== Task prompt ==
Write out every record below exactly as it appears.

== Data shown ==
※

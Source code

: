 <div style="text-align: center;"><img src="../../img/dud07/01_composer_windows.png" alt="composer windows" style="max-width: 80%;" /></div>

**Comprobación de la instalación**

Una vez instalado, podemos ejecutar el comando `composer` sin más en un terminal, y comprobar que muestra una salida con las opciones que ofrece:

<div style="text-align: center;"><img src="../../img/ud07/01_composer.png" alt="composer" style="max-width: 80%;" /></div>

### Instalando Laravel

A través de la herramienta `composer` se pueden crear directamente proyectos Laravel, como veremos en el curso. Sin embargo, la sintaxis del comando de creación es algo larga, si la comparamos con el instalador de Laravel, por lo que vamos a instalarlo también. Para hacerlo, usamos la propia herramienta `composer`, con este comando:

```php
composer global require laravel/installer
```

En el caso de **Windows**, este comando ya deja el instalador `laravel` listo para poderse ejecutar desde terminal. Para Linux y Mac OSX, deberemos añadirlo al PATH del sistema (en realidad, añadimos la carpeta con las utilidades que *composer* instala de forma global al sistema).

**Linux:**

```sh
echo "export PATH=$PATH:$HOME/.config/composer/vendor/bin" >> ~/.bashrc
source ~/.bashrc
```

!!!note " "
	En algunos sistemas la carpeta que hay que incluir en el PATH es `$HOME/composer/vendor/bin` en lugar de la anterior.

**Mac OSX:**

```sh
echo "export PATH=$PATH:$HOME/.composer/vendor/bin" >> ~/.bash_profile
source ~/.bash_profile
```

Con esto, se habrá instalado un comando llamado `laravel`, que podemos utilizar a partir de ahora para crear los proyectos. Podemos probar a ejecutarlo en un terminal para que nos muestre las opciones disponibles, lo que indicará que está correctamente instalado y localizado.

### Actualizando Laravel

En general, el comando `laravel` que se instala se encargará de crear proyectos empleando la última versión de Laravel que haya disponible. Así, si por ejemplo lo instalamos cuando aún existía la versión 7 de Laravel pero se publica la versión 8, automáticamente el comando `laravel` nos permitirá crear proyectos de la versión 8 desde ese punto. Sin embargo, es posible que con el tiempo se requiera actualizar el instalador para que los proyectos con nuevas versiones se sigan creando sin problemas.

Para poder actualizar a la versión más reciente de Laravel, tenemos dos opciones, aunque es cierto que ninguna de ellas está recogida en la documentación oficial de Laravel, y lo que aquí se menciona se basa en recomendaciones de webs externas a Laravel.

※

== Expected answer ==
Source code

: <div style="text-align: center;"><img src="../../img/dud07/01_composer_windows.png" alt="composer windows" style="max-width: 80%;" /></div>

**Comprobación de la instalación**

Una vez instalado, podemos ejecutar el comando `composer` sin más en un terminal, y comprobar que muestra una salida con las opciones que ofrece:

<div style="text-align: center;"><img src="../../img/ud07/01_composer.png" alt="composer" style="max-width: 80%;" /></div>

### Instalando Laravel

A través de la herramienta `composer` se pueden crear directamente proyectos Laravel, como veremos en el curso. Sin embargo, la sintaxis del comando de creación es algo larga, si la comparamos con el instalador de Laravel, por lo que vamos a instalarlo también. Para hacerlo, usamos la propia herramienta `composer`, con este comando:

```php
composer global require laravel/installer
```

En el caso de **Windows**, este comando ya deja el instalador `laravel` listo para poderse ejecutar desde terminal. Para Linux y Mac OSX, deberemos añadirlo al PATH del sistema (en realidad, añadimos la carpeta con las utilidades que *composer* instala de forma global al sistema).

**Linux:**

```sh
echo "export PATH=$PATH:$HOME/.config/composer/vendor/bin" >> ~/.bashrc
source ~/.bashrc
```

!!!note " "
	En algunos sistemas la carpeta que hay que incluir en el PATH es `$HOME/composer/vendor/bin` en lugar de la anterior.

**Mac OSX:**

```sh
echo "export PATH=$PATH:$HOME/.composer/vendor/bin" >> ~/.bash_profile
source ~/.bash_profile
```

Con esto, se habrá instalado un comando llamado `laravel`, que podemos utilizar a partir de ahora para crear los proyectos. Podemos probar a ejecutarlo en un terminal para que nos muestre las opciones disponibles, lo que indicará que está correctamente instalado y localizado.

### Actualizando Laravel

En general, el comando `laravel` que se instala se encargará de crear proyectos empleando la última versión de Laravel que haya disponible. Así, si por ejemplo lo instalamos cuando aún existía la versión 7 de Laravel pero se publica la versión 8, automáticamente el comando `laravel` nos permitirá crear proyectos de la versión 8 desde ese punto. Sin embargo, es posible que con el tiempo se requiera actualizar el instalador para que los proyectos con nuevas versiones se sigan creando sin problemas.

Para poder actualizar a la versión más reciente de Laravel, tenemos dos opciones, aunque es cierto que ninguna de ellas está recogida en la documentación oficial de Laravel, y lo que aquí se menciona se basa en recomendaciones de webs externas a Laravel.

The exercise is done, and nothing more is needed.